Below this line is the material. Write out only its lines from the one containing "Have at least" through the one containing "1. Sometimes when", both kept, exactly.

--- DATA EXCERPTS ---
• • • •

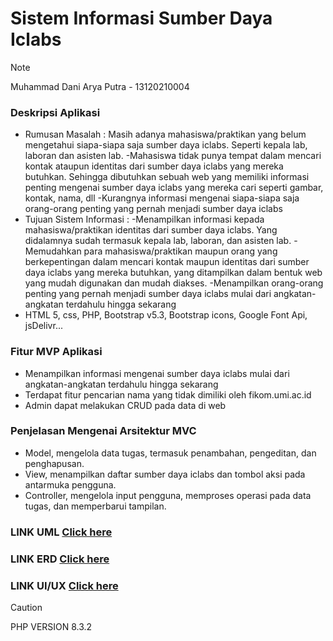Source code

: # Sistem Informasi Sumber Daya Iclabs
> [!NOTE]
> Muhammad Dani Arya Putra - 13120210004


### Deskripsi Aplikasi
- Rumusan Masalah :
	Masih adanya mahasiswa/praktikan yang belum mengetahui siapa-siapa saja sumber daya iclabs. Seperti kepala lab, laboran dan asisten lab.
	-Mahasiswa tidak punya tempat dalam mencari kontak ataupun identitas dari sumber daya iclabs yang mereka butuhkan. Sehingga dibutuhkan sebuah web yang memiliki informasi penting mengenai sumber daya iclabs yang mereka cari seperti gambar, kontak, nama, dll
	-Kurangnya informasi mengenai siapa-siapa saja orang-orang penting yang pernah menjadi sumber daya iclabs 
- Tujuan Sistem Informasi :
	-Menampilkan informasi kepada mahasiswa/praktikan identitas dari sumber daya iclabs. Yang didalamnya sudah termasuk kepala lab, laboran, dan asisten lab.
	-Memudahkan para mahasiswa/praktikan maupun orang yang berkepentingan dalam mencari kontak maupun identitas dari sumber daya iclabs yang mereka butuhkan, yang ditampilkan dalam bentuk web yang mudah digunakan dan mudah diakses.
	-Menampilkan orang-orang penting yang pernah menjadi sumber daya iclabs mulai 	  dari angkatan-angkatan terdahulu hingga sekarang
- HTML 5, css, PHP, Bootstrap v5.3, Bootstrap icons, Google Font Api, jsDelivr...

### Fitur MVP Aplikasi
- Menampilkan informasi mengenai sumber daya iclabs mulai dari angkatan-angkatan terdahulu hingga sekarang
- Terdapat fitur pencarian nama yang tidak dimiliki oleh fikom.umi.ac.id
- Admin dapat melakukan CRUD pada data di web


### Penjelasan Mengenai Arsitektur MVC
- Model, mengelola data tugas, termasuk penambahan, pengeditan, dan penghapusan.
- View, menampilkan daftar sumber daya iclabs dan tombol aksi pada antarmuka   pengguna.
- Controller, mengelola input pengguna, memproses operasi pada data tugas, dan   memperbarui tampilan.


### LINK UML [Click here](https://whimsical.com/pemodelan-sistem-tubes-5or4vuCKnMYQTQLCVe4vST)
### LINK ERD [Click here](https://drive.google.com/file/d/10ZGu2DkADvk5k7g8BMLci8nDYI5Xj-B8/view?usp=sharing)
### LINK UI/UX [Click here](https://docs.google.com/document/d/1CgcnCqYKmGmQH_rPZqBDkzrVpmnczthJ/edit?usp=sharing&ouid=102145644253707933555&rtpof=true&sd=true)



> [!CAUTION]
> PHP VERSION 8.3.2
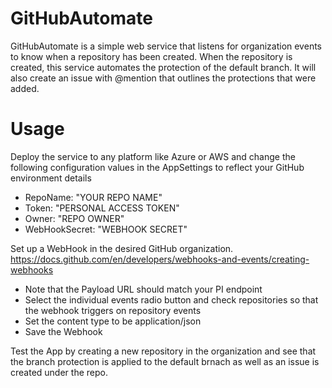 # GitHubAutomate

GitHubAutomate is a simple web service that listens for organization events to know when a repository has been created. When the repository is created, this service automates the protection of the default branch. It will also create an issue with @mention that outlines the protections that were added.

# Usage
Deploy the service to any platform like Azure or AWS and change the following configuration values in the AppSettings to reflect your GitHub environment details

* RepoName: "YOUR REPO NAME"
* Token: "PERSONAL ACCESS TOKEN"
* Owner: "REPO OWNER"
* WebHookSecret: "WEBHOOK SECRET"

Set up a WebHook in the desired GitHub organization. 
https://docs.github.com/en/developers/webhooks-and-events/creating-webhooks
* Note that the Payload URL should match your PI endpoint
* Select the individual events radio button and check repositories so that the webhook triggers on repository events
* Set the content type to be application/json
* Save the Webhook

Test the App by creating a new repository in the organization and see that the branch protection is applied to the default brnach as well as an issue is created under the repo.
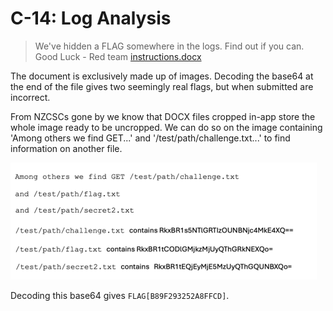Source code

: # C-14: Log Analysis
> We've hidden a FLAG somewhere in the logs. Find out if you can. Good Luck - Red team
> [instructions.docx](instructions.docx)

The document is exclusively made up of images. Decoding the base64 at the end of the file gives two seemingly real flags, but when submitted are incorrect.

From NZCSCs gone by we know that DOCX files cropped in-app store the whole image ready to be uncropped. We can do so on the image containing 'Among others we find GET...' and '/test/path/challenge.txt...' to find information on another file.

![An screenshot of the end of the provided Word doc, with two of the images uncropped to reveal more data.](uncropped.png)

Decoding this base64 gives `FLAG[B89F293252A8FFCD]`.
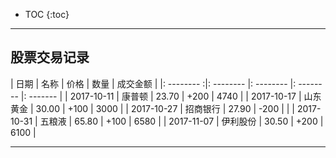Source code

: 
* TOC
{:toc}

*****

## 股票交易记录


| 日期        |  名称     |   价格     | 数量       | 成交金额  |
|: -------- :|: -------- |: -------- |: -------- |: ------- |
| 2017-10-11 | 康普顿     | 23.70     | +200      | 4740     |
| 2017-10-17 | 山东黄金   | 30.00     | +100      | 3000     |
| 2017-10-27 | 招商银行   | 27.90     | -200      |          |
| 2017-10-31 | 五粮液     | 65.80     | +100      | 6580     |
| 2017-11-07 | 伊利股份   | 30.50     | +200      | 6100     |

*****
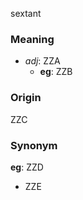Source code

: sextant
### Meaning
+ _adj_: ZZA
    + __eg__: ZZB

### Origin

ZZC

### Synonym

__eg__: ZZD

+ ZZE


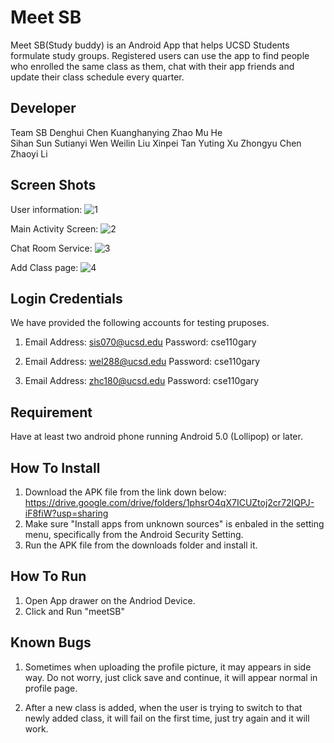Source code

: # Meet SB
Meet SB(Study buddy) is an Android App that helps UCSD Students formulate study groups. Registered users can use the app to find people who enrolled the same class as them, chat with their app friends and update their class schedule every quarter.

## Developer

Team SB
Denghui Chen		Kuanghanying Zhao	    Mu He	 
Sihan Sun		    Sutianyi Wen	      	Weilin Liu
Xinpei Tan			Yuting Xu		          Zhongyu Chen	
Zhaoyi Li

## Screen Shots
User information:
![1](images/1.png)

Main Activity Screen:
![2](images/2.png)

Chat Room Service:
![3](images/3.png)

Add Class page:
![4](images/4.png)


## Login Credentials
We have provided the following accounts for testing pruposes.
1.  Email Address: sis070@ucsd.edu
    Password: cse110gary

2.  Email Address: wel288@ucsd.edu
    Password: cse110gary
    
3.  Email Address: zhc180@ucsd.edu
    Password: cse110gary

## Requirement
Have at least two android phone running Android 5.0 (Lollipop) or later.

## How To Install
1. Download the APK file from the link down below:
   https://drive.google.com/drive/folders/1phsrO4qX7ICUZtoj2cr72IQPJ-iF8fiW?usp=sharing
2. Make sure "Install apps from unknown sources" is enbaled in the setting menu, specifically from the Android Security Setting.
3. Run the APK file from the downloads folder and install it.

## How To Run
1. Open App drawer on the Andriod Device.
2. Click and Run "meetSB"

## Known Bugs
1. Sometimes when uploading the profile picture, it may appears in side way. Do not worry, just click save and continue, it will appear normal in profile page.

2. After a new class is added, when the user is trying to switch to that newly added class, it will fail on the first time, just try again and it will work.

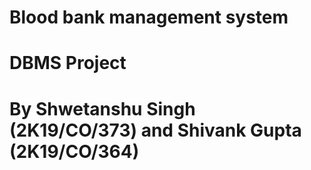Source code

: # Blood bank management system
# DBMS Project
# By Shwetanshu Singh (2K19/CO/373) and Shivank Gupta (2K19/CO/364)
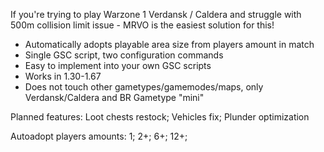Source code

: If you're trying to play Warzone 1 Verdansk / Caldera and struggle with 500m collision limit issue - MRVO is the easiest solution for this!
- Automatically adopts playable area size from players amount in match
- Single GSC script, two configuration commands
- Easy to implement into your own GSC scripts
- Works in 1.30-1.67
- Does not touch other gametypes/gamemodes/maps, only Verdansk/Caldera and BR Gametype "mini"

Planned features: Loot chests restock; Vehicles fix; Plunder optimization

Autoadopt players amounts: 1; 2+; 6+; 12+;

• • • •

--- ANSWER BOX ---
Have at least two android phone running Android 5.0 (Lollipop) or later.

## How To Install
1. Download the APK file from the link down below:
   https://drive.google.com/drive/folders/1phsrO4qX7ICUZtoj2cr72IQPJ-iF8fiW?usp=sharing
2. Make sure "Install apps from unknown sources" is enbaled in the setting menu, specifically from the Android Security Setting.
3. Run the APK file from the downloads folder and install it.

## How To Run
1. Open App drawer on the Andriod Device.
2. Click and Run "meetSB"

## Known Bugs
1. Sometimes when uploading the profile picture, it may appears in side way. Do not worry, just click save and continue, it will appear normal in profile page.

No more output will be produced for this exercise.